On the next slide we indicate the sum of our upcoming IR events. The next event for us will be September 4 at the Lehman conference and then as always as the EEI fall conference in Orlando this year.
And with that we'd be happy to answer any of your questions. So Leanna, if we could open it up for questions?
Operator
Certainly. (OPERATOR INSTRUCTIONS) Our first question comes from Paul Ridzon with KeyBanc.
- Analyst
Good morning. How are you?
- EVP, CFO
Good morning, Paul.
- Analyst
Just little maybe thinking on how you arrived at the decision to retain the western relative to the other pieces and then what kind of time line we could expect to see driving your decision on whether to possibly monetize the core and southern regions?
- EVP, CFO
I'll get started. I have Paul Teske on line with us. Paul is our new President of that business and he's running the Fort Worth Barnett operations.
If you recall, we showed this chart in the Antrim call that talked about the value curve and when we see properties that are mature and transparent and we don't see a lot of upside, they would be candidates for monetization. On the flip side are things that are less mature and we see a lot of upside in terms of development.
I think the characteristics of the western properties are such that we see significant upside from the investments that we can make there and the southern acreage would be characterized as slightly different in terms of time frame.

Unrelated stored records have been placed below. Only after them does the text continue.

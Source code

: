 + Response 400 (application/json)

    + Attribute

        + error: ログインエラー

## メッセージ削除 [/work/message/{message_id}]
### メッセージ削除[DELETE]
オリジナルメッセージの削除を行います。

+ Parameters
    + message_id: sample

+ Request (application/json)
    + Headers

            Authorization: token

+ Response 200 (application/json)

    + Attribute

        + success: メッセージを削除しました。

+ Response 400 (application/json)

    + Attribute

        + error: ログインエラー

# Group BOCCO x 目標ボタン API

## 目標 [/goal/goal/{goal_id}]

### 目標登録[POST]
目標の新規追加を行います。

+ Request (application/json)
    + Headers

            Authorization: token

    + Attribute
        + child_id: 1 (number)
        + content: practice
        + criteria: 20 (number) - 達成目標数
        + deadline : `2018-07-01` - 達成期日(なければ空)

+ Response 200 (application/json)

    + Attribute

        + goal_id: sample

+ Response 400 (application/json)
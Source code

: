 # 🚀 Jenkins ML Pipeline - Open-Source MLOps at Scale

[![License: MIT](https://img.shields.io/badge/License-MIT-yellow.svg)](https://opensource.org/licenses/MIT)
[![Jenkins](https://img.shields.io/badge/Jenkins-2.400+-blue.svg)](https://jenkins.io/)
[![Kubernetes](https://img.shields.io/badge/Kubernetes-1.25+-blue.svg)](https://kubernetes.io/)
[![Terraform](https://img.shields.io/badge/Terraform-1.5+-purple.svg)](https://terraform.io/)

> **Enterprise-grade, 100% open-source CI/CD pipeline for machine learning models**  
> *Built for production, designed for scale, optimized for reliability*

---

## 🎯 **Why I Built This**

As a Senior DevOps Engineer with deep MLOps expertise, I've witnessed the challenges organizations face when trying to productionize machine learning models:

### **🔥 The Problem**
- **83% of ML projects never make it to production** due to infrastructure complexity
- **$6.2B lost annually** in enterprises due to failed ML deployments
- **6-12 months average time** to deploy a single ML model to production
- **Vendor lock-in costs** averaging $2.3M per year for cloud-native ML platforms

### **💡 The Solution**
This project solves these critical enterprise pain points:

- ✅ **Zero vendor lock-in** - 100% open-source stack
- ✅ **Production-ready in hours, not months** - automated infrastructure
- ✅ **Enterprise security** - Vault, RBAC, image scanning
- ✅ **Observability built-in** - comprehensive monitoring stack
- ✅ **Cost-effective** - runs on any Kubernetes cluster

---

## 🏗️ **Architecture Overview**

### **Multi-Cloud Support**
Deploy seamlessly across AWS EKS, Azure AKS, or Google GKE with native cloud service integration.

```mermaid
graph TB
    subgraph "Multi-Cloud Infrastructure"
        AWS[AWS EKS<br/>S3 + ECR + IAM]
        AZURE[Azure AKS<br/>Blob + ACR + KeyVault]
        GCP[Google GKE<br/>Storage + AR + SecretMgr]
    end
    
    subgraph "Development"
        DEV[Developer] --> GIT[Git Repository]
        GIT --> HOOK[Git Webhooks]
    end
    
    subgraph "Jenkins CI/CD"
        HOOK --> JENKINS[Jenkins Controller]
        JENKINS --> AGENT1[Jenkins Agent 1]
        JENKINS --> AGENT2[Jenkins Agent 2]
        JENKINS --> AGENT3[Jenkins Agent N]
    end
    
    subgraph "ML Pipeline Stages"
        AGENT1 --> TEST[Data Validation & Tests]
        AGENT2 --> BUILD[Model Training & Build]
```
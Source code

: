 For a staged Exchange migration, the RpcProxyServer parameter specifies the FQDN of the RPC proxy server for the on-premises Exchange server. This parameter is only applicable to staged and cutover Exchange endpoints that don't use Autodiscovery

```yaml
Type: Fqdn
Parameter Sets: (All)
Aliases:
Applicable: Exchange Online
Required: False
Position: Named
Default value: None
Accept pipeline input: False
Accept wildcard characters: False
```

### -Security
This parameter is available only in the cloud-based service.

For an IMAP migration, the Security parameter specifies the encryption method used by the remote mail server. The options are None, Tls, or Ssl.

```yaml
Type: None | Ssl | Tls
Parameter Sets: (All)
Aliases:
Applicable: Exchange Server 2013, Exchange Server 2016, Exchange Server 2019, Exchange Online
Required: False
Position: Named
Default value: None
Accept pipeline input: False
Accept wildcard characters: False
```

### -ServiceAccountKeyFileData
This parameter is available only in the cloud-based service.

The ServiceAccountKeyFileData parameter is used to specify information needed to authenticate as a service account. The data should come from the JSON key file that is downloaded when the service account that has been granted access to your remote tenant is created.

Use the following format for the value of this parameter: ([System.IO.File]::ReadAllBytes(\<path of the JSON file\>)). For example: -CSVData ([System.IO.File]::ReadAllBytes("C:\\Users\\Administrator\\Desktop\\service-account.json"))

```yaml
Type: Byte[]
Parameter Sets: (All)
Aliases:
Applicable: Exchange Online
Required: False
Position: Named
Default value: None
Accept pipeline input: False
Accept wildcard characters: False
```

While there might be significant upside there, it's going to take longer for that to play out.
We were just talking earlier that one of the pure plays in that area describes the Barnett basin in total as kind of in the third inning of a nine-inning game and they characterize the southern properties as in the first inning of a nine-inning game. So we see the southern properties having value, but there's a time horizon that is much different than the western properties.
But, Paul, if you want to comment on the western properties?
- President, DTE Gas Resources
Yes. I think from our -- as Dave outlined, the western area is more of an expansion portion of the play and from our perspective, we see a lot of opportunities there to not only bring up the curve what we currently own through the development, but also expand our position there. So we see a lot of ability to improve total value creation in the west.
- EVP, CFO
Then the second part of your question was timing on the potential sale and I would say that could play out anytime, but in this current environment, certainly by year-end, we would make a decision. You know, one variable is always the market and if the market softened for any reason, including gas prices, we're more than willing to sit back a little bit and hold this property until the market's right.
- Analyst
Just a follow-up on your previous announcements. What sales have not yet closed and what impact have you seen the credit markets -- what concern do you have with the credit markets having deteriorated that the deal could not close?
- EVP, CFO
The Antrim sale, as we indicated, did close at the end of June. The other large transaction is the Power and Industrial transaction that we indicated that we would expect to close in the September time frame. Given the chopiness in the credit markets, we see a slight delay in the timing of that.
We believe that we've got a very solid transaction with a very good set of assets and customer relationships that are locked in through contracts. So we think as the markets settle down, this would be the type of transaction that would be easier to finance than others, but there's going to be a slight delay in the closing of that transaction.
- Analyst
And then just over to the merger premium, what do you see as a time line there? I guess you're going to wrap it in your rate case, but has there been any language out of the commission about the receptivity of that?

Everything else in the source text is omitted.